Convolutional Neural Nets vs Vision Transformers: A SpaceNet Case Study with Balanced vs Imbalanced Regimes

arXiv:2510.03297v1
Originality Synthesis-oriented
AI Analysis

This work provides a controlled benchmark for practitioners choosing between CNNs and Vision Transformers in remote sensing, but it is incremental as it applies existing methods to new data regimes.

The study compared EfficientNet-B0 and ViT-Base on SpaceNet under imbalanced and balanced label regimes, finding that both achieved high accuracy (e.g., 93% on imbalanced, up to 99% on balanced), with CNNs maintaining efficiency advantages.

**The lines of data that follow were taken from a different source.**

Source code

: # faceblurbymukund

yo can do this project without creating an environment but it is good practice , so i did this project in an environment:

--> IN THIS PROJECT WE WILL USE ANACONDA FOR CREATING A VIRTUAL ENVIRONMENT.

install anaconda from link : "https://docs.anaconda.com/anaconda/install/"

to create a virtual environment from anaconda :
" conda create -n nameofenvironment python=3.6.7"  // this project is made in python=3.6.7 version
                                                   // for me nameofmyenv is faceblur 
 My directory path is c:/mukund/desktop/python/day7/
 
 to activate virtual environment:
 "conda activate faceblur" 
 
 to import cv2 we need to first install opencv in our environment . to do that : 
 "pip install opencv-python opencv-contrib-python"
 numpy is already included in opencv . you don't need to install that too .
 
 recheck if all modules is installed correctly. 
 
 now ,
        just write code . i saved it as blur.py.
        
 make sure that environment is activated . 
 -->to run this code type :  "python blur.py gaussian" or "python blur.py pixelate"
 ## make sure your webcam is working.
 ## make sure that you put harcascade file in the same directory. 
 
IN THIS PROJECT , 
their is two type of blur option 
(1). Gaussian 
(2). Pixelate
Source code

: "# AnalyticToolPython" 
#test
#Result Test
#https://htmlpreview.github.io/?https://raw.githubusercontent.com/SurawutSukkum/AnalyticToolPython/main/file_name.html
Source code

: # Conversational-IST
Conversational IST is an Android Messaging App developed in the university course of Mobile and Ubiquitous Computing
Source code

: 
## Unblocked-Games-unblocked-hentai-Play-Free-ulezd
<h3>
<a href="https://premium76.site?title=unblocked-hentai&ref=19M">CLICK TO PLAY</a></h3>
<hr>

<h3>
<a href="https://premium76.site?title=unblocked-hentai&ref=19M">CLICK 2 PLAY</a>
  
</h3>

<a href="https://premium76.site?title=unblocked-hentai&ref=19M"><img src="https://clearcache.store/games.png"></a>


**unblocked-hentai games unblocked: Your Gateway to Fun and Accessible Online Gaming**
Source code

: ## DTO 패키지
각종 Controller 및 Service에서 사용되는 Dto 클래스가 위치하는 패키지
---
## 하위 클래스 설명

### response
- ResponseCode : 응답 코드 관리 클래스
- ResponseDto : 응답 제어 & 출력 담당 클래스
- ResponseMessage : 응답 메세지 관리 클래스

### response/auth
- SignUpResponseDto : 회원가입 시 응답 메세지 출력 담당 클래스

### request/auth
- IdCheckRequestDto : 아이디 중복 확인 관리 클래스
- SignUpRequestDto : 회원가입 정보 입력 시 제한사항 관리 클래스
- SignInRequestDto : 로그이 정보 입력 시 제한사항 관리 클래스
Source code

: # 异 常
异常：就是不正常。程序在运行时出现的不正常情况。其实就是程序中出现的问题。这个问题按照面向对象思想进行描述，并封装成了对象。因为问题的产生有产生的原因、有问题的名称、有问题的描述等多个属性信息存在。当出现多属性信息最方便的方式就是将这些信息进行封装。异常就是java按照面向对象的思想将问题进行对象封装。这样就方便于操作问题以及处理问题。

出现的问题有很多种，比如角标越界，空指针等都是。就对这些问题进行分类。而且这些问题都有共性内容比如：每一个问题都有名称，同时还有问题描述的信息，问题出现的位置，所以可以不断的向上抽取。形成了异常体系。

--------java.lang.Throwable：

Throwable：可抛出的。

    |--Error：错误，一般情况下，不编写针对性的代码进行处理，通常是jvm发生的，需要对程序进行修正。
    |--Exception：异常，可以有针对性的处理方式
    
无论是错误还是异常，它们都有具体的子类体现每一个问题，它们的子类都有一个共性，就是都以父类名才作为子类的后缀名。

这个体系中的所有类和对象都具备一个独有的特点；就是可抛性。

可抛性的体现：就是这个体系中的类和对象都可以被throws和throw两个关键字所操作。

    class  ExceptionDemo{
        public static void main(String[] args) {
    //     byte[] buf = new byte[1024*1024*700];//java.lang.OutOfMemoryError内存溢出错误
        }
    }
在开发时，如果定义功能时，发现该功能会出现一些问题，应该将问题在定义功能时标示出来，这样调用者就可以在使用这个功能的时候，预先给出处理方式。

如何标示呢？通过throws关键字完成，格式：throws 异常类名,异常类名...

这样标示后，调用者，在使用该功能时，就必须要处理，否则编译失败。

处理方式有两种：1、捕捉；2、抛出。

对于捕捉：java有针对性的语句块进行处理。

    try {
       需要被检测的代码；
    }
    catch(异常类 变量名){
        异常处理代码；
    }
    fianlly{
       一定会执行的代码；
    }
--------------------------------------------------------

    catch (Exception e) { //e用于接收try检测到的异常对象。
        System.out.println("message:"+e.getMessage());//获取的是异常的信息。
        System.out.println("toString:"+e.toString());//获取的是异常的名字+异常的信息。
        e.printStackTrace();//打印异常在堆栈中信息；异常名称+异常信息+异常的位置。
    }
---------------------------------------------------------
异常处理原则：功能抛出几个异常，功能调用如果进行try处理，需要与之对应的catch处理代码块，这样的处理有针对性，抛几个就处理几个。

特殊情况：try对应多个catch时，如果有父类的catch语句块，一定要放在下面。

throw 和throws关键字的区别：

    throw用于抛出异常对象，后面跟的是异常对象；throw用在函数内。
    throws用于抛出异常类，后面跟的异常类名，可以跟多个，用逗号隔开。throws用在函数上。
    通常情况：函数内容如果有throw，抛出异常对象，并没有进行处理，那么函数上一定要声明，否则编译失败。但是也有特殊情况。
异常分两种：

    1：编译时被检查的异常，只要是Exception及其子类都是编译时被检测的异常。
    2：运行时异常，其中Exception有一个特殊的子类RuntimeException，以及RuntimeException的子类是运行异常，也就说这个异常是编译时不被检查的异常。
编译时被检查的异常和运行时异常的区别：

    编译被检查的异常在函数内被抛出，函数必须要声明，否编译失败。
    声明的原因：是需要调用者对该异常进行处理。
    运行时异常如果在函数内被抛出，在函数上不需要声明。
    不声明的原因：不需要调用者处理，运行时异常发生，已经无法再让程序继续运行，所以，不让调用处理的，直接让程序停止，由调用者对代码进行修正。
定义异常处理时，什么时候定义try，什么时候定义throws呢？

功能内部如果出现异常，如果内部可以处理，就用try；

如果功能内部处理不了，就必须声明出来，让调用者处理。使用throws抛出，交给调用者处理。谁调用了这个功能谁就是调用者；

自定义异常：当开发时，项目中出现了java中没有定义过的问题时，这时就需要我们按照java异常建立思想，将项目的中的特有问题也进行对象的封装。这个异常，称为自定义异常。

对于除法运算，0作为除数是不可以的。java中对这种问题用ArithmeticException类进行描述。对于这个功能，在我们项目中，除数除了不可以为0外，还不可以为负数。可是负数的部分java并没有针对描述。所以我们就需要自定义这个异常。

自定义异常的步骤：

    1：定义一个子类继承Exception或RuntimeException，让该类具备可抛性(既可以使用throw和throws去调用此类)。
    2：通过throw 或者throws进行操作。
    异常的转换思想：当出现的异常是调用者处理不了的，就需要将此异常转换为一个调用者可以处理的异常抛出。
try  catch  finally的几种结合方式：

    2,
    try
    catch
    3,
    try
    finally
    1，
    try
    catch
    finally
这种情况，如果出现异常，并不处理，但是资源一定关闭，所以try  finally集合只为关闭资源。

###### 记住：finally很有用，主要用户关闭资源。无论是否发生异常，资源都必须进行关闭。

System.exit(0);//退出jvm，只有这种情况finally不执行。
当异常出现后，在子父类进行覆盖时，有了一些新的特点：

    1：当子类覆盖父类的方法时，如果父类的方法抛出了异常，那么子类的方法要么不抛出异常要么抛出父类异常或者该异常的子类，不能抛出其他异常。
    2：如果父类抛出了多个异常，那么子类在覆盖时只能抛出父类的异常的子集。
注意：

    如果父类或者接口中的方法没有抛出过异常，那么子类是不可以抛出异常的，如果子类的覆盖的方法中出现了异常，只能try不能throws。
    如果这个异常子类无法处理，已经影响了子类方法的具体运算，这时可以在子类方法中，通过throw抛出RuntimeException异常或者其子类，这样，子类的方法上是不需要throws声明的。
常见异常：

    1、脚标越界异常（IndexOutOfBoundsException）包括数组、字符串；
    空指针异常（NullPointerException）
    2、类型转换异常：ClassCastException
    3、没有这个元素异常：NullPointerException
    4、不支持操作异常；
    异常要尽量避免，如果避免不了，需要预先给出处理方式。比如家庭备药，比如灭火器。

We present a controlled comparison of a convolutional neural network (EfficientNet-B0) and a Vision Transformer (ViT-Base) on SpaceNet under two label-distribution regimes: a naturally imbalanced five-class split and a balanced-resampled split with 700 images per class (70:20:10 train/val/test). With matched preprocessing (224x224, ImageNet normalization), lightweight augmentations, and a 40-epoch budget on a single NVIDIA P100, we report accuracy, macro-F1, balanced accuracy, per-class recall, and deployment metrics (model size and latency). On the imbalanced split, EfficientNet-B0 reaches 93% test accuracy with strong macro-F1 and lower latency; ViT-Base is competitive at 93% with a larger parameter count and runtime. On the balanced split, both models are strong; EfficientNet-B0 reaches 99% while ViT-Base remains competitive, indicating that balancing narrows architecture gaps while CNNs retain an efficiency edge. We release manifests, logs, and per-image predictions to support reproducibility.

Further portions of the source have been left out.